* Aim of the task *
Report the count, and only the count, of lines in the records that include the word "данных".
────
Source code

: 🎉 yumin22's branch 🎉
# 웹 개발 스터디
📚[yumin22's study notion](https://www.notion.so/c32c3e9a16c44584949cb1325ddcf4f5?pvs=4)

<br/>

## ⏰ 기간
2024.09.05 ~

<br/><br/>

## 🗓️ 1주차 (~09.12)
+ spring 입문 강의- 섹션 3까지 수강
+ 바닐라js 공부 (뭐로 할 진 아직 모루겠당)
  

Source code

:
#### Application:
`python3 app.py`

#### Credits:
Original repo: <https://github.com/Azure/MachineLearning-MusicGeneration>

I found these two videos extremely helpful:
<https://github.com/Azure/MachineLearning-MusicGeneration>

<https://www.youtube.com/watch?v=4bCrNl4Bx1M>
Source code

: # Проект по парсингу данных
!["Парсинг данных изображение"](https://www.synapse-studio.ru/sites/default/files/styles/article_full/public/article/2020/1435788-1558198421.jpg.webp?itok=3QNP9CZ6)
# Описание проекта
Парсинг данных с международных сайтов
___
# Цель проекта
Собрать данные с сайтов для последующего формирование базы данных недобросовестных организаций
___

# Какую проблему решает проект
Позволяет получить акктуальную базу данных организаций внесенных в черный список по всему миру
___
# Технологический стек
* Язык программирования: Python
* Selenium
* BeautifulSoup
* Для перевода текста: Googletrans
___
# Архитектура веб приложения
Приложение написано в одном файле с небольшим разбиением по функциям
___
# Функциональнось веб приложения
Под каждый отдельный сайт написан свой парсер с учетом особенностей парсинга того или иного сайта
────
* Output *
5